* THE PROBLEM: Without including any images, repeat the data exactly.

Plain-text document sources
-----
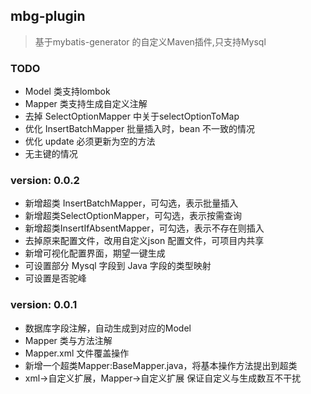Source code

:## mbg-plugin
> 基于mybatis-generator 的自定义Maven插件,只支持Mysql


### TODO 
* Model 类支持lombok 
* Mapper 类支持生成自定义注解
* 去掉 SelectOptionMapper 中关于selectOptionToMap
* 优化 InsertBatchMapper 批量插入时，bean 不一致的情况
* 优化 update 必须更新为空的方法
* 无主键的情况



### version: 0.0.2
* 新增超类 InsertBatchMapper，可勾选，表示批量插入
* 新增超类SelectOptionMapper，可勾选，表示按需查询
* 新增超类InsertIfAbsentMapper，可勾选，表示不存在则插入
* 去掉原来配置文件，改用自定义json 配置文件，可项目内共享
* 新增可视化配置界面，期望一键生成
* 可设置部分 Mysql 字段到 Java 字段的类型映射
* 可设置是否驼峰

### version: 0.0.1 
* 数据库字段注解，自动生成到对应的Model
* Mapper 类与方法注解
* Mapper.xml 文件覆盖操作
* 新增一个超类Mapper:BaseMapper.java，将基本操作方法提出到超类
* xml->自定义扩展，Mapper->自定义扩展 保证自定义与生成数互不干扰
-----
* SOLUTION FOR THIS PROBLEM:
Source code

:## mbg-plugin
> 基于mybatis-generator 的自定义Maven插件,只支持Mysql


### TODO 
* Model 类支持lombok 
* Mapper 类支持生成自定义注解
* 去掉 SelectOptionMapper 中关于selectOptionToMap
* 优化 InsertBatchMapper 批量插入时，bean 不一致的情况
* 优化 update 必须更新为空的方法
* 无主键的情况



### version: 0.0.2
* 新增超类 InsertBatchMapper，可勾选，表示批量插入
* 新增超类SelectOptionMapper，可勾选，表示按需查询
* 新增超类InsertIfAbsentMapper，可勾选，表示不存在则插入
* 去掉原来配置文件，改用自定义json 配置文件，可项目内共享
* 新增可视化配置界面，期望一键生成
* 可设置部分 Mysql 字段到 Java 字段的类型映射
* 可设置是否驼峰

### version: 0.0.1 
* 数据库字段注解，自动生成到对应的Model
* Mapper 类与方法注解
* Mapper.xml 文件覆盖操作
* 新增一个超类Mapper:BaseMapper.java，将基本操作方法提出到超类
* xml->自定义扩展，Mapper->自定义扩展 保证自定义与生成数互不干扰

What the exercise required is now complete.